Activity> Select all lines in the records that include "calibrated".
═════ Extracted material
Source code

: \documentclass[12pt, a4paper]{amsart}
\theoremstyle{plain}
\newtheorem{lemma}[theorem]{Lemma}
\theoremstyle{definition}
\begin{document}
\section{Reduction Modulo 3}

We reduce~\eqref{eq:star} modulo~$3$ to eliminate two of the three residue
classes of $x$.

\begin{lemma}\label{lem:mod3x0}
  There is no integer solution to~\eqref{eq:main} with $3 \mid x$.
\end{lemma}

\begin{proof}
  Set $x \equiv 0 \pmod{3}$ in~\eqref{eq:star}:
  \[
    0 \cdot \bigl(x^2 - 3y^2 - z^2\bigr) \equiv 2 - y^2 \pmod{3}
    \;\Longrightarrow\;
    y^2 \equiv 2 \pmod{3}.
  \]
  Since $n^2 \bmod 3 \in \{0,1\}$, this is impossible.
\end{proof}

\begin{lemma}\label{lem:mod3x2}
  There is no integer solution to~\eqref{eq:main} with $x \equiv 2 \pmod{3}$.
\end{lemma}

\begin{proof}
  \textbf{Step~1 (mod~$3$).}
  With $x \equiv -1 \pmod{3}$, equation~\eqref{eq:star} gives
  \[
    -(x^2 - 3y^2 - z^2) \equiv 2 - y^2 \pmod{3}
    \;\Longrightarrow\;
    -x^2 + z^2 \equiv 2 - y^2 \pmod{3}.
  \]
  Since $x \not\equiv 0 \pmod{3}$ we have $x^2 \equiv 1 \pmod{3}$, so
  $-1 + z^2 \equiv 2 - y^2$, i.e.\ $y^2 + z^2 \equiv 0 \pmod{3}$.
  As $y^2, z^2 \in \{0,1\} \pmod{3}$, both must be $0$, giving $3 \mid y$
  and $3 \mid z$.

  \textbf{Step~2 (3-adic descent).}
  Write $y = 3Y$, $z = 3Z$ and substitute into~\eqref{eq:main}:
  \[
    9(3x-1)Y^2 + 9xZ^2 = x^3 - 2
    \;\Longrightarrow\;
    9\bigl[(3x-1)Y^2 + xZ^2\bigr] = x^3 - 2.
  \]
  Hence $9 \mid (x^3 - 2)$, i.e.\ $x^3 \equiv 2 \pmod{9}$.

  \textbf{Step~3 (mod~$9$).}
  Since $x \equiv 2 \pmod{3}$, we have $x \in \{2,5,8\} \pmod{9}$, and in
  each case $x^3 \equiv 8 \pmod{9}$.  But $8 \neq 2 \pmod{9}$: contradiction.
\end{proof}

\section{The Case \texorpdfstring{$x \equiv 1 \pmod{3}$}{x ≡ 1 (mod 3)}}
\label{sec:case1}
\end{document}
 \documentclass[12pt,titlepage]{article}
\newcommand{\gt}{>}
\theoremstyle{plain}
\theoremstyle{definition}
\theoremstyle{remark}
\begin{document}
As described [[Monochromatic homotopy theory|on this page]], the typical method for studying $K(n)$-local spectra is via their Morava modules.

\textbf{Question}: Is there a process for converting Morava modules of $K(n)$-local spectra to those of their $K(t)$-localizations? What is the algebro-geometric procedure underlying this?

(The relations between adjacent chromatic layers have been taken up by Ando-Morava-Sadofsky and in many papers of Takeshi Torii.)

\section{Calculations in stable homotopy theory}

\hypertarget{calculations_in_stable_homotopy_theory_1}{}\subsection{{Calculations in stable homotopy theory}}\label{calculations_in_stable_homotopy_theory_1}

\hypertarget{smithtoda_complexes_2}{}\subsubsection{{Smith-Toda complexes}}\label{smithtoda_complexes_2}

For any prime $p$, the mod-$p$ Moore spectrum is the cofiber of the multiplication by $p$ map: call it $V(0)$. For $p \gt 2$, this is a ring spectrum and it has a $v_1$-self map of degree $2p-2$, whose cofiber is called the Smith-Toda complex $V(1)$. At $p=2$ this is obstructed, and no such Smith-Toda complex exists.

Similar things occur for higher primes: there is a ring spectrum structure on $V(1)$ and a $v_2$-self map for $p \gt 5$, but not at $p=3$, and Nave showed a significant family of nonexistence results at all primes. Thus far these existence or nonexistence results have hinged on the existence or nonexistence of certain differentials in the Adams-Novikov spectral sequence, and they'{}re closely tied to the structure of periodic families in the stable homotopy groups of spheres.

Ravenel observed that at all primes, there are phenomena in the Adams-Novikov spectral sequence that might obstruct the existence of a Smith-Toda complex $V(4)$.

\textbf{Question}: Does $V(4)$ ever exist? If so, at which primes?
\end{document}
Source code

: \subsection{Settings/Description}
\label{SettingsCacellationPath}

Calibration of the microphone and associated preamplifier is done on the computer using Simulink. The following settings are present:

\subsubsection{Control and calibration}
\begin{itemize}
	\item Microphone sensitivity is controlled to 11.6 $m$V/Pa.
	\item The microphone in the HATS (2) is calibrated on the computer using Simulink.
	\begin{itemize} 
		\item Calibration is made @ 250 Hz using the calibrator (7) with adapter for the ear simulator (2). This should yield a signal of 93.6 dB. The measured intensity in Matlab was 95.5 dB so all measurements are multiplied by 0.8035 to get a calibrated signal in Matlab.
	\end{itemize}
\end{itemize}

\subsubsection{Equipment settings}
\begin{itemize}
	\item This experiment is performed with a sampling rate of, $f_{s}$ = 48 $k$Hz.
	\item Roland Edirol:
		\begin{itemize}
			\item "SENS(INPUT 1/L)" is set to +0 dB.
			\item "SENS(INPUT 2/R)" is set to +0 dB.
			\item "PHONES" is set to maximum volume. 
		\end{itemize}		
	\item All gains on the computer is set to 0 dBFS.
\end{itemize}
══════════
Response to the exercise>
	\item The microphone in the HATS (2) is calibrated on the computer using Simulink.
		\item Calibration is made @ 250 Hz using the calibrator (7) with adapter for the ear simulator (2). This should yield a signal of 93.6 dB. The measured intensity in Matlab was 95.5 dB so all measurements are multiplied by 0.8035 to get a calibrated signal in Matlab.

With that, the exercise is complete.